*** Opening Supplied data ***

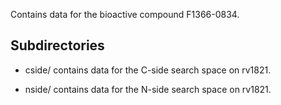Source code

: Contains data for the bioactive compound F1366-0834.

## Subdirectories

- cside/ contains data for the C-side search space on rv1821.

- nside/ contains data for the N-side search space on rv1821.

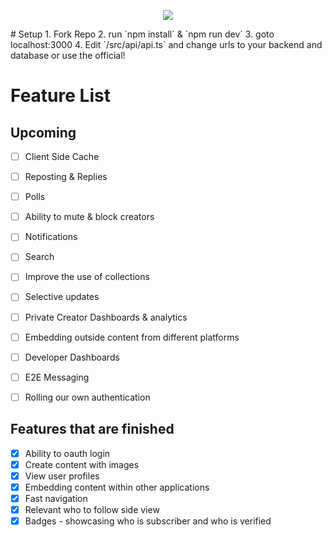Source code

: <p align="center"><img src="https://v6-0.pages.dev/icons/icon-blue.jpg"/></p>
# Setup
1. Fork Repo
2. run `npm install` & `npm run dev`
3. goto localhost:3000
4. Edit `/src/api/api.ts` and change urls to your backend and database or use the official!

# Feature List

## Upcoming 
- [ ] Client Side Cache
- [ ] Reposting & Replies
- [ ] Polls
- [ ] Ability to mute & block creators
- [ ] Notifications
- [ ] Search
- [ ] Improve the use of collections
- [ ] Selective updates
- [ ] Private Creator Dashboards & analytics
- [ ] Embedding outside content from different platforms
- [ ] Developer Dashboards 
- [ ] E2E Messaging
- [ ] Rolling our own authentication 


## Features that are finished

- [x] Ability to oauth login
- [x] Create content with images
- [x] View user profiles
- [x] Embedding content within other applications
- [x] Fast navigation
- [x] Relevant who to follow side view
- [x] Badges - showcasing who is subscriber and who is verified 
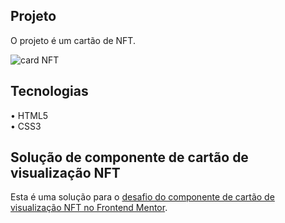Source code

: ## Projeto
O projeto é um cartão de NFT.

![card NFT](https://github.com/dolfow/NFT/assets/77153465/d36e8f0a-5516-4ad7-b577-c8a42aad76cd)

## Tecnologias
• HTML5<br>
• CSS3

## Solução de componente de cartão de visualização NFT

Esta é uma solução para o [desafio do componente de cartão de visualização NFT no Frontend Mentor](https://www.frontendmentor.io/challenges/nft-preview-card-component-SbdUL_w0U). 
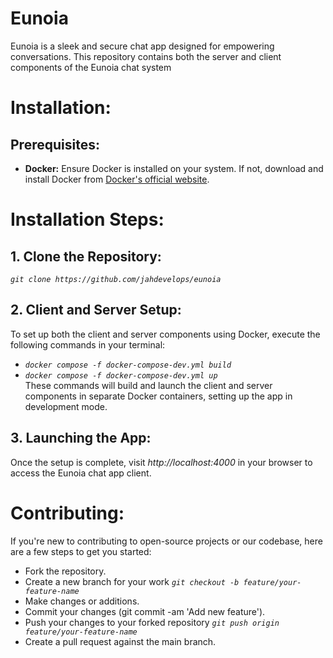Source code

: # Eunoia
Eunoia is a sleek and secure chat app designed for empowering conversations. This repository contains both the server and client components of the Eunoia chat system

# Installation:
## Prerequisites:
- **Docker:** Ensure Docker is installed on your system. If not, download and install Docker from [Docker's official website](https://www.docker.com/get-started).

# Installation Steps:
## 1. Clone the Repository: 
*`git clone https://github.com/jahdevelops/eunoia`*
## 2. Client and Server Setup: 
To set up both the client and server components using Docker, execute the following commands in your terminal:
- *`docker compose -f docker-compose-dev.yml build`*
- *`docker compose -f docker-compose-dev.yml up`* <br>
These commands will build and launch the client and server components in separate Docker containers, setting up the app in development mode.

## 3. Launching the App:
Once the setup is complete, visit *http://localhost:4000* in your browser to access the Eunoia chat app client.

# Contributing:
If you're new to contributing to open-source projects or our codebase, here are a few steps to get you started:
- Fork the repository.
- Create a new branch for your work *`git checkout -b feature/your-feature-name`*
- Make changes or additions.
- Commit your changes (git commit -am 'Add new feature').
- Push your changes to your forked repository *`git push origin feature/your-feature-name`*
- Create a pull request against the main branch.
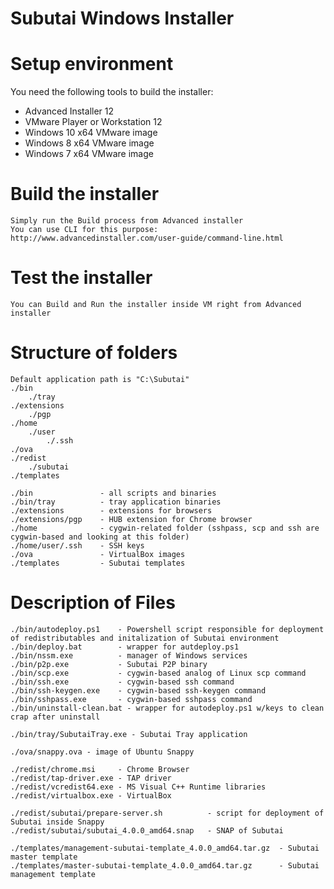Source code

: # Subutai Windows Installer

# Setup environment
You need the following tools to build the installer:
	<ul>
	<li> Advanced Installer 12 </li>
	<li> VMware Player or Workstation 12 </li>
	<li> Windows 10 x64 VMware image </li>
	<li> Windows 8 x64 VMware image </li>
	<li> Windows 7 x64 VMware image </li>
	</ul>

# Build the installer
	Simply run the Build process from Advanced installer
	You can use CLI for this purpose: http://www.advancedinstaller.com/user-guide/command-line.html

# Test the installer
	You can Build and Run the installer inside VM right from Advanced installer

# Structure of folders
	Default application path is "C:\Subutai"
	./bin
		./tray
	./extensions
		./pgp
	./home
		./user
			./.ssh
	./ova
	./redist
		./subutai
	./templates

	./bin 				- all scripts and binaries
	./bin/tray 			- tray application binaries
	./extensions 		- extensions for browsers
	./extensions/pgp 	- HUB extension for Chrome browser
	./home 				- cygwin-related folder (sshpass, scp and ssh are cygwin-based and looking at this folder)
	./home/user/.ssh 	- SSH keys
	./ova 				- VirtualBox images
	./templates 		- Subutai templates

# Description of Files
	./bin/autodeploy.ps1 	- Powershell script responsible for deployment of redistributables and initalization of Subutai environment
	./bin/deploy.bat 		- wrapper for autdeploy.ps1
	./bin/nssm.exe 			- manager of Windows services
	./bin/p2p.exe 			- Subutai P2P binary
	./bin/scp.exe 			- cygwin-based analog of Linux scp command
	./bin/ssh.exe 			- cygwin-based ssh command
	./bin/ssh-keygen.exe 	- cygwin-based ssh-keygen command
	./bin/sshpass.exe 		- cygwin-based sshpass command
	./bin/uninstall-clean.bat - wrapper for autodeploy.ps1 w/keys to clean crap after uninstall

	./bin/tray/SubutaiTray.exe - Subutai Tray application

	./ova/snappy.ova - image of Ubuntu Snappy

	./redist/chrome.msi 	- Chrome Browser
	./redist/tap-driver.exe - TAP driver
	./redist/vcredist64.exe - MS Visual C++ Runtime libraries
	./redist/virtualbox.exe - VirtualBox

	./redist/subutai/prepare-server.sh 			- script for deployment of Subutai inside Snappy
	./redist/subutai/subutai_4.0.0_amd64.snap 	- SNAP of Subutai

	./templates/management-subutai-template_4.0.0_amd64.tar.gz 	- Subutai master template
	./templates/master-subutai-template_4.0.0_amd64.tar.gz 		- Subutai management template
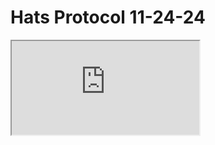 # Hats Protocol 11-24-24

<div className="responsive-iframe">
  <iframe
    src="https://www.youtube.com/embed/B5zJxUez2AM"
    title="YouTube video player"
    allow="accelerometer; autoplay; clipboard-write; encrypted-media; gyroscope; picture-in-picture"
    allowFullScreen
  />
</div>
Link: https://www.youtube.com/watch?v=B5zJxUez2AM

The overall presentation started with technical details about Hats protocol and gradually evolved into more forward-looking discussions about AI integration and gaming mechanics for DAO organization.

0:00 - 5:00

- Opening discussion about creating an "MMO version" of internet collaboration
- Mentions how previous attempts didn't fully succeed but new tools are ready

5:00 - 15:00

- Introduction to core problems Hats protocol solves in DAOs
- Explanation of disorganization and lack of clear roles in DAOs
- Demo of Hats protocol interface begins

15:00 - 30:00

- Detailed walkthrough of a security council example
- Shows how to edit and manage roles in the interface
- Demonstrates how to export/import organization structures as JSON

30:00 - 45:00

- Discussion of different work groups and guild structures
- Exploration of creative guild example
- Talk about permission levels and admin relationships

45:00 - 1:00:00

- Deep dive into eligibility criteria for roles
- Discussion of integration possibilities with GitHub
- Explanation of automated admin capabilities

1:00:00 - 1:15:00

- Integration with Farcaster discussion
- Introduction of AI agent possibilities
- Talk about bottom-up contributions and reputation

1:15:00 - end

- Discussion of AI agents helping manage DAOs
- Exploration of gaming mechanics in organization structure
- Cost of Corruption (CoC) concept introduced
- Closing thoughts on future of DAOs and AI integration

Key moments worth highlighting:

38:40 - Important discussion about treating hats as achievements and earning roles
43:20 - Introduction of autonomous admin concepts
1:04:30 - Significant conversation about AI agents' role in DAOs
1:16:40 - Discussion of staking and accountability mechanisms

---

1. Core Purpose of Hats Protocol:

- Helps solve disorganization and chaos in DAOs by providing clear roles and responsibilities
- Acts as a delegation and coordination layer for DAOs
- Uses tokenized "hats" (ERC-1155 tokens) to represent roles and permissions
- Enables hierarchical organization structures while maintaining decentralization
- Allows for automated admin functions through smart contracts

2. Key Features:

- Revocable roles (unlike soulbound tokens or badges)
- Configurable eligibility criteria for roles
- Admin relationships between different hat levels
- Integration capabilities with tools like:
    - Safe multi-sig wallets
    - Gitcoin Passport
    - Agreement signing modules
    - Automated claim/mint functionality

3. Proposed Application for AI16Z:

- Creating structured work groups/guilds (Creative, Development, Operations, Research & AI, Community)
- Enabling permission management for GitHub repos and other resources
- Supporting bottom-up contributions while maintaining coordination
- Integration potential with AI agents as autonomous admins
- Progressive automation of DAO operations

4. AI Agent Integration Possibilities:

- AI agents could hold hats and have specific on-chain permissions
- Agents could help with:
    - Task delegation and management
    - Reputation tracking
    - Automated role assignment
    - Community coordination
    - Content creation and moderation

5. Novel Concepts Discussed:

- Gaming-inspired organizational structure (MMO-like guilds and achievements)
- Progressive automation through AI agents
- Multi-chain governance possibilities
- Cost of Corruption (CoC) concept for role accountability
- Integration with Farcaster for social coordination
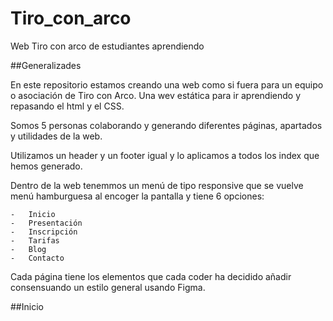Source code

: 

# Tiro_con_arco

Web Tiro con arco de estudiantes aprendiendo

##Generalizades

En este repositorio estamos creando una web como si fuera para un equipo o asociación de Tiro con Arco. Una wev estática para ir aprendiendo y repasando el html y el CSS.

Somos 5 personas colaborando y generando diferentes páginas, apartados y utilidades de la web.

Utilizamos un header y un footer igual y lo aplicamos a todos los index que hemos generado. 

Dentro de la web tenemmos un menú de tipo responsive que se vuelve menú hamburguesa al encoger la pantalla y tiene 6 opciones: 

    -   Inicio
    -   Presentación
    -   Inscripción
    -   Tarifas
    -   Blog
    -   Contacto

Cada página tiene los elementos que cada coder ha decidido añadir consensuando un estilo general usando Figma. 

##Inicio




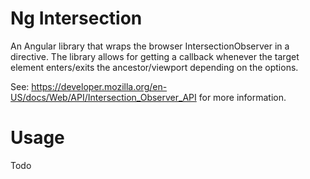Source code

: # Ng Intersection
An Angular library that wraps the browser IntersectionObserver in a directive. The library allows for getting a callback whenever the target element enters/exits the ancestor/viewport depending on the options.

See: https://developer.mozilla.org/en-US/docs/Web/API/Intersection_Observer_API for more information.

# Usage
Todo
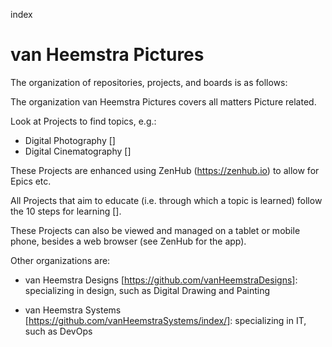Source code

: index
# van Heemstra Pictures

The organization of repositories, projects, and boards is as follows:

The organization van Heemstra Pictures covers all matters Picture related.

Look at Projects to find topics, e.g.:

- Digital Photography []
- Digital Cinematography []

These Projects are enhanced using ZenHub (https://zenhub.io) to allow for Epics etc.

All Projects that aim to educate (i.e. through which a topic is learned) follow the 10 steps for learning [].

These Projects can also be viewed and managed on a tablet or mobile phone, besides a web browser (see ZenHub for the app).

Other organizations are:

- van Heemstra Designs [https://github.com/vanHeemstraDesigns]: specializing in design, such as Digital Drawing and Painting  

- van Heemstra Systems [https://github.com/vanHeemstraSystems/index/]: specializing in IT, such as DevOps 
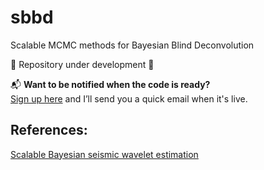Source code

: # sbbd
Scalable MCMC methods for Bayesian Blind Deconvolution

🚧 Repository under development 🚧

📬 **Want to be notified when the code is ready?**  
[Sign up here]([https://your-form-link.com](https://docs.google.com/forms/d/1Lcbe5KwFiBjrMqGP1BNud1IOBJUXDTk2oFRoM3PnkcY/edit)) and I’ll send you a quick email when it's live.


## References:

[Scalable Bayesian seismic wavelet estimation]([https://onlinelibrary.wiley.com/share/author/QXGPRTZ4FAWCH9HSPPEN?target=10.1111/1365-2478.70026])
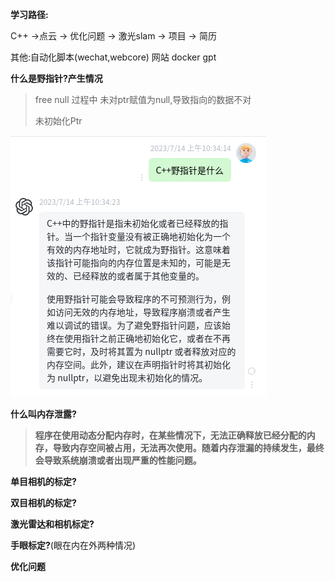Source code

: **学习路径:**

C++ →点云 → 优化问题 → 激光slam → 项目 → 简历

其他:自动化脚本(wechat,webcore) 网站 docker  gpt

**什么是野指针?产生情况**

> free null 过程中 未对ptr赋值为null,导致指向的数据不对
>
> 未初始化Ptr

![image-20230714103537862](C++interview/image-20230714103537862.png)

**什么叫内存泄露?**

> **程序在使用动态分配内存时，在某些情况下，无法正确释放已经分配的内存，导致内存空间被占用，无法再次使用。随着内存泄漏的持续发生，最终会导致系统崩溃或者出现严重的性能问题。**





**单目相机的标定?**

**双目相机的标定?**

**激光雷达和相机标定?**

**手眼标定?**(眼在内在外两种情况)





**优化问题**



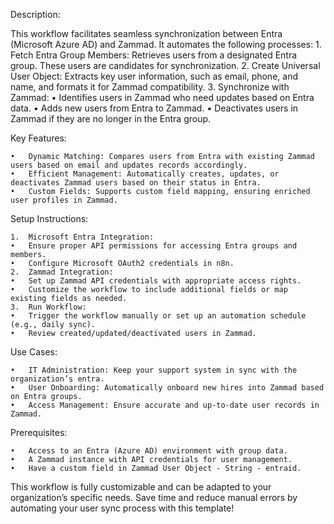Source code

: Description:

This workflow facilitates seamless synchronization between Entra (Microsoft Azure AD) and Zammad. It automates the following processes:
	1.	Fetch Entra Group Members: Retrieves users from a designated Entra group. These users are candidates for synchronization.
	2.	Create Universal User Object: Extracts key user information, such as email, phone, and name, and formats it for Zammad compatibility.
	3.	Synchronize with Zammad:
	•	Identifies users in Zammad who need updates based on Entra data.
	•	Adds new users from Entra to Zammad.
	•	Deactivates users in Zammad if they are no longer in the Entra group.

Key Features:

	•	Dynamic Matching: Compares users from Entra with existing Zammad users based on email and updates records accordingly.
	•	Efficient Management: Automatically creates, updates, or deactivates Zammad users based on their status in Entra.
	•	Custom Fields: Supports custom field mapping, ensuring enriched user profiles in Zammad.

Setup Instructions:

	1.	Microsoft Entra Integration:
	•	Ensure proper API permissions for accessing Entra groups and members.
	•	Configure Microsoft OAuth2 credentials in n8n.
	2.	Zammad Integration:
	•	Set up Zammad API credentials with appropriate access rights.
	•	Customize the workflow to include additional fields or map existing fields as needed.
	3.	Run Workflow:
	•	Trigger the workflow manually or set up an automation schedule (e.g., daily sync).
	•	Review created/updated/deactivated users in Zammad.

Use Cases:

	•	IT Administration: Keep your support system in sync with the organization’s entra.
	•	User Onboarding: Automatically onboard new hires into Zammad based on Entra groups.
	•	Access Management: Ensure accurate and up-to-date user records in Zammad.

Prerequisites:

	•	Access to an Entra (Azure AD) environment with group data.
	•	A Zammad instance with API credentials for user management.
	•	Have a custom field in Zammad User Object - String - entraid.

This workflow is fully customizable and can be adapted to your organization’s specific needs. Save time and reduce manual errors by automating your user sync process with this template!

*** Closing Supplied data ***

Write down again, exactly as given, only the lines above that fall from the line with "users in Zammad." to the line with "on Entra groups.", inclusive.

	•	Review created/updated/deactivated users in Zammad.

Use Cases:

	•	IT Administration: Keep your support system in sync with the organization’s entra.
	•	User Onboarding: Automatically onboard new hires into Zammad based on Entra groups.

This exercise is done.